The use of artificial intelligence (AI) to aid medical diagnosis or rationalise healthcare raises similar ethical challenges as applications of AI in other industries, bias and discrimination among them. A prescription of selective forgetfulness for the AI may be a remedy, argue Roderick van den Bergh and Desmond Cheung.

AI has transformed industries such as online advertising and computer games. It also has great promise for transforming healthcare by optimising the delivery of services (as well as unlocking new ones), reducing healthcare professional workloads, and eventually becoming integrated across healthcare value chains [1, 2]. But stakes here are higher than in non-healthcare industries. How do we address concerns of social bias and deviation from societal values in order to reap the full benefits of AI technology for healthcare?   

When medical applications of AI are evaluated, a heavy emphasis is often placed on its quantitative performance against humans, such as how the AI fared against “a panel of physicians” and on statistical metrics. 

For example, a recent international study of using AI to screen for breast cancer emphasized that the AI “surpassed clinical specialists” on metrics such as false negatives, false positives and achieved “non-inferior performance” compared to the standard clinical workflow for breast X-rays [3]. 

Indeed, the emphasis on quantitative metrics is equally common for studies involving other types of medical data, such as ECGs or electronic health records, and is often exemplified in AI competitions where winners are judged through the optimization of certain metrics. 

While such metrics undeniably provide an objective and measurable evaluation of the AI’s performance on a dataset, and show the technological strides made in the field recently, an over-reliance on metrics in medical AI may actually deepen hidden biases embedded within the dataset and exaggerate unequal health outcomes based on socio-economic factors.

Bias and discrimination within AI is well-documented: sometimes it is due to a lack of good, clean or balanced data, as has been seen recently with SARS-COV-19 detection models, some of which have been based on self-reported data [4]; and sometimes it arises because existing algorithms for interpreting data are deficient, as seen in the recent failures of the Twitter facial recognition model, which included white faces in photos on mobile screens more frequently than black faces [5]. 

In healthcare, a serious additional concern is that even an AI model based on robust data and algorithms and with good statistical performance may have learnt to perpetuate existing social trends and biases, leading to sub-optimal quality of care or health outcomes for individuals belonging to certain socio-economic groups.

An over-reliance on metrics in medical AI may deepen hidden biases embedded within the dataset and exaggerate unequal health outcomes based on socio-economic factors.

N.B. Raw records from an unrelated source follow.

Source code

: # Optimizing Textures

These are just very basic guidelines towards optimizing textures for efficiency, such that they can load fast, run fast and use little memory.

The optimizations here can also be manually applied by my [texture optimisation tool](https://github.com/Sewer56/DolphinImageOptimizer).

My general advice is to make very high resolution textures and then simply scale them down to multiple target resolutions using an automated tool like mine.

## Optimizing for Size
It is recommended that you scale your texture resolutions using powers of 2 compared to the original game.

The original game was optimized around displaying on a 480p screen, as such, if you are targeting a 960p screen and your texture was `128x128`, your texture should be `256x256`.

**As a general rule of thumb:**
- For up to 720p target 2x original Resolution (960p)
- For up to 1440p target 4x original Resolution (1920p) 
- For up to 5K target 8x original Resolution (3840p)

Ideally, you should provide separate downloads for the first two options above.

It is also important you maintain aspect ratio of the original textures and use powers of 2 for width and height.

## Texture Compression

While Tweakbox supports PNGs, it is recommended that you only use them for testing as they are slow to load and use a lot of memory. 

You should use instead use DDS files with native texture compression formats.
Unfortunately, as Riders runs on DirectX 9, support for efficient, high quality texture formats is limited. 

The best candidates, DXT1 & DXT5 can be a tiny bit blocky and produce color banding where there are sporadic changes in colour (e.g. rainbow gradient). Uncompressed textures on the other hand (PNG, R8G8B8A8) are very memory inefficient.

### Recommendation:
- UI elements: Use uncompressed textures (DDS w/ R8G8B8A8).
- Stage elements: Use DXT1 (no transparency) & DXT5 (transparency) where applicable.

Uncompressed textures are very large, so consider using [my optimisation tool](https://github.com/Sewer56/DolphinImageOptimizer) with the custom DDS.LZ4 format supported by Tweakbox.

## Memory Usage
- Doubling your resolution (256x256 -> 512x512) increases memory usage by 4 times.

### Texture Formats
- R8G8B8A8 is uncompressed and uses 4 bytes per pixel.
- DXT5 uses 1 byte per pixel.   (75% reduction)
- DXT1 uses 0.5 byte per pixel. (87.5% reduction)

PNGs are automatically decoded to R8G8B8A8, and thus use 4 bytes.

In this vein, a recent study highlighted that an algorithm used by US health insurers to predict and allocate resources based on how ill a patient is had used medical billing records as training data and as a proxy for health [6]. This caused the model to absorb that people self-identifying as black in the past received less treatment, but for a variety of socio-economic reasons rather than lack of need. 

This algorithm, when presented with two patients that self-identify as black and white, would allocate more resources and treatment to the white than to the black patient. And it would do so even though the black patient would be more unwell and benefit to a greater extent from healthcare – contrary to societal values.

When developing medical applications of AI we must therefore be careful how we use data and recognise that context is everything. We must recognise that data dis-aggregation may be important in some contexts, such as heart attacks where symptoms differ between men and women, whilst in other contexts we must consider a prescription of “selective forgetfulness” by hiding information from the network, such as in the insurance example above. 

The purpose of technology in healthcare is to improve outcomes and quality of care, and we need to remember that this may not be strictly aligned with the statistical performance of an AI model. Medical applications of AI should be developed by a multidisciplinary team who are able to tease apart causation and correlation within the data and prevent the AI model recreating correlation where it is detrimental. 

Crucially, we need to understand that incorporating values into AI may result in a model which has a lower statistical performance but results in better outcomes for patients and society. Only through close collaboration between society, medical AI developers and regulators will we be able to align and bring the full benefit of this technology to people’s lives.